■ **Data excerpts**:
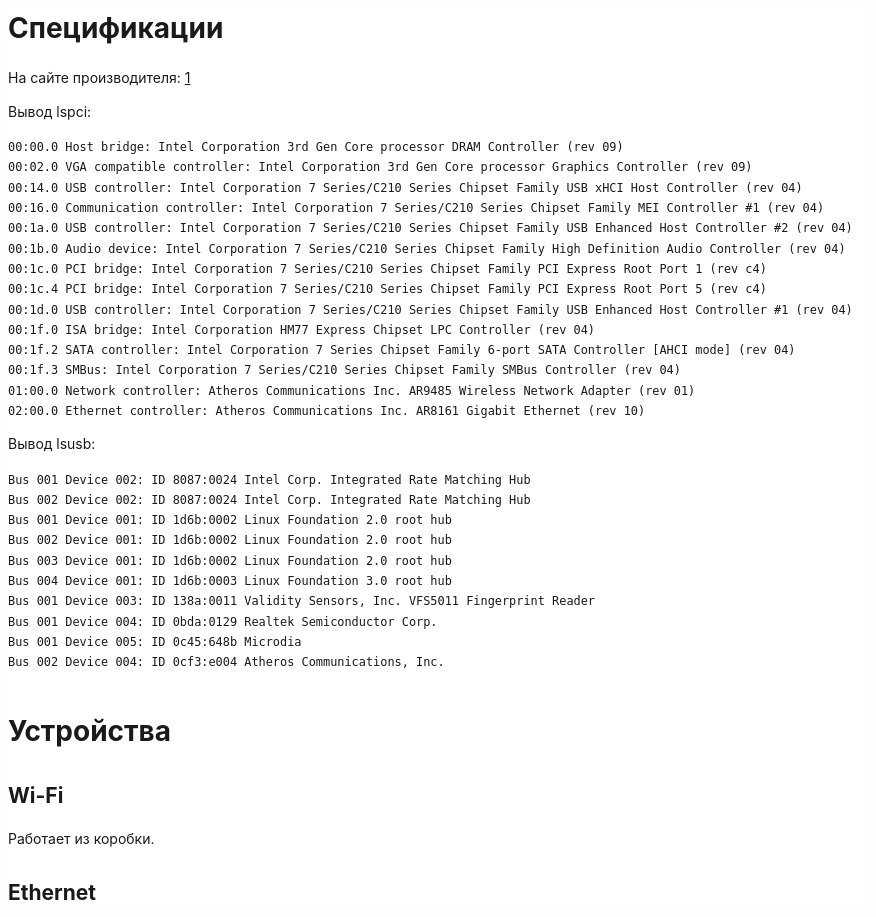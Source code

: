 # Спецификации

На сайте производителя:
[1](http://www.dell.com/ru/business/p/vostro-3360/pd)

Вывод lspci:

    00:00.0 Host bridge: Intel Corporation 3rd Gen Core processor DRAM Controller (rev 09)
    00:02.0 VGA compatible controller: Intel Corporation 3rd Gen Core processor Graphics Controller (rev 09)
    00:14.0 USB controller: Intel Corporation 7 Series/C210 Series Chipset Family USB xHCI Host Controller (rev 04)
    00:16.0 Communication controller: Intel Corporation 7 Series/C210 Series Chipset Family MEI Controller #1 (rev 04)
    00:1a.0 USB controller: Intel Corporation 7 Series/C210 Series Chipset Family USB Enhanced Host Controller #2 (rev 04)
    00:1b.0 Audio device: Intel Corporation 7 Series/C210 Series Chipset Family High Definition Audio Controller (rev 04)
    00:1c.0 PCI bridge: Intel Corporation 7 Series/C210 Series Chipset Family PCI Express Root Port 1 (rev c4)
    00:1c.4 PCI bridge: Intel Corporation 7 Series/C210 Series Chipset Family PCI Express Root Port 5 (rev c4)
    00:1d.0 USB controller: Intel Corporation 7 Series/C210 Series Chipset Family USB Enhanced Host Controller #1 (rev 04)
    00:1f.0 ISA bridge: Intel Corporation HM77 Express Chipset LPC Controller (rev 04)
    00:1f.2 SATA controller: Intel Corporation 7 Series Chipset Family 6-port SATA Controller [AHCI mode] (rev 04)
    00:1f.3 SMBus: Intel Corporation 7 Series/C210 Series Chipset Family SMBus Controller (rev 04)
    01:00.0 Network controller: Atheros Communications Inc. AR9485 Wireless Network Adapter (rev 01)
    02:00.0 Ethernet controller: Atheros Communications Inc. AR8161 Gigabit Ethernet (rev 10)

Вывод lsusb:

    Bus 001 Device 002: ID 8087:0024 Intel Corp. Integrated Rate Matching Hub
    Bus 002 Device 002: ID 8087:0024 Intel Corp. Integrated Rate Matching Hub
    Bus 001 Device 001: ID 1d6b:0002 Linux Foundation 2.0 root hub
    Bus 002 Device 001: ID 1d6b:0002 Linux Foundation 2.0 root hub
    Bus 003 Device 001: ID 1d6b:0002 Linux Foundation 2.0 root hub
    Bus 004 Device 001: ID 1d6b:0003 Linux Foundation 3.0 root hub
    Bus 001 Device 003: ID 138a:0011 Validity Sensors, Inc. VFS5011 Fingerprint Reader
    Bus 001 Device 004: ID 0bda:0129 Realtek Semiconductor Corp.
    Bus 001 Device 005: ID 0c45:648b Microdia
    Bus 002 Device 004: ID 0cf3:e004 Atheros Communications, Inc.

# Устройства

## Wi-Fi

Работает из коробки.

## Ethernet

■ **Task details**: The copy must reproduce every entry exactly while excluding all pictures.

■ **Task output**:
Source code

: # Спецификации

На сайте производителя:
[1](http://www.dell.com/ru/business/p/vostro-3360/pd)

Вывод lspci:

    00:00.0 Host bridge: Intel Corporation 3rd Gen Core processor DRAM Controller (rev 09)
    00:02.0 VGA compatible controller: Intel Corporation 3rd Gen Core processor Graphics Controller (rev 09)
    00:14.0 USB controller: Intel Corporation 7 Series/C210 Series Chipset Family USB xHCI Host Controller (rev 04)
    00:16.0 Communication controller: Intel Corporation 7 Series/C210 Series Chipset Family MEI Controller #1 (rev 04)
    00:1a.0 USB controller: Intel Corporation 7 Series/C210 Series Chipset Family USB Enhanced Host Controller #2 (rev 04)
    00:1b.0 Audio device: Intel Corporation 7 Series/C210 Series Chipset Family High Definition Audio Controller (rev 04)
    00:1c.0 PCI bridge: Intel Corporation 7 Series/C210 Series Chipset Family PCI Express Root Port 1 (rev c4)
    00:1c.4 PCI bridge: Intel Corporation 7 Series/C210 Series Chipset Family PCI Express Root Port 5 (rev c4)
    00:1d.0 USB controller: Intel Corporation 7 Series/C210 Series Chipset Family USB Enhanced Host Controller #1 (rev 04)
    00:1f.0 ISA bridge: Intel Corporation HM77 Express Chipset LPC Controller (rev 04)
    00:1f.2 SATA controller: Intel Corporation 7 Series Chipset Family 6-port SATA Controller [AHCI mode] (rev 04)
    00:1f.3 SMBus: Intel Corporation 7 Series/C210 Series Chipset Family SMBus Controller (rev 04)
    01:00.0 Network controller: Atheros Communications Inc. AR9485 Wireless Network Adapter (rev 01)
    02:00.0 Ethernet controller: Atheros Communications Inc. AR8161 Gigabit Ethernet (rev 10)

Вывод lsusb:

    Bus 001 Device 002: ID 8087:0024 Intel Corp. Integrated Rate Matching Hub
    Bus 002 Device 002: ID 8087:0024 Intel Corp. Integrated Rate Matching Hub
    Bus 001 Device 001: ID 1d6b:0002 Linux Foundation 2.0 root hub
    Bus 002 Device 001: ID 1d6b:0002 Linux Foundation 2.0 root hub
    Bus 003 Device 001: ID 1d6b:0002 Linux Foundation 2.0 root hub
    Bus 004 Device 001: ID 1d6b:0003 Linux Foundation 3.0 root hub
    Bus 001 Device 003: ID 138a:0011 Validity Sensors, Inc. VFS5011 Fingerprint Reader
    Bus 001 Device 004: ID 0bda:0129 Realtek Semiconductor Corp.
    Bus 001 Device 005: ID 0c45:648b Microdia
    Bus 002 Device 004: ID 0cf3:e004 Atheros Communications, Inc.

# Устройства

## Wi-Fi

Работает из коробки.

## Ethernet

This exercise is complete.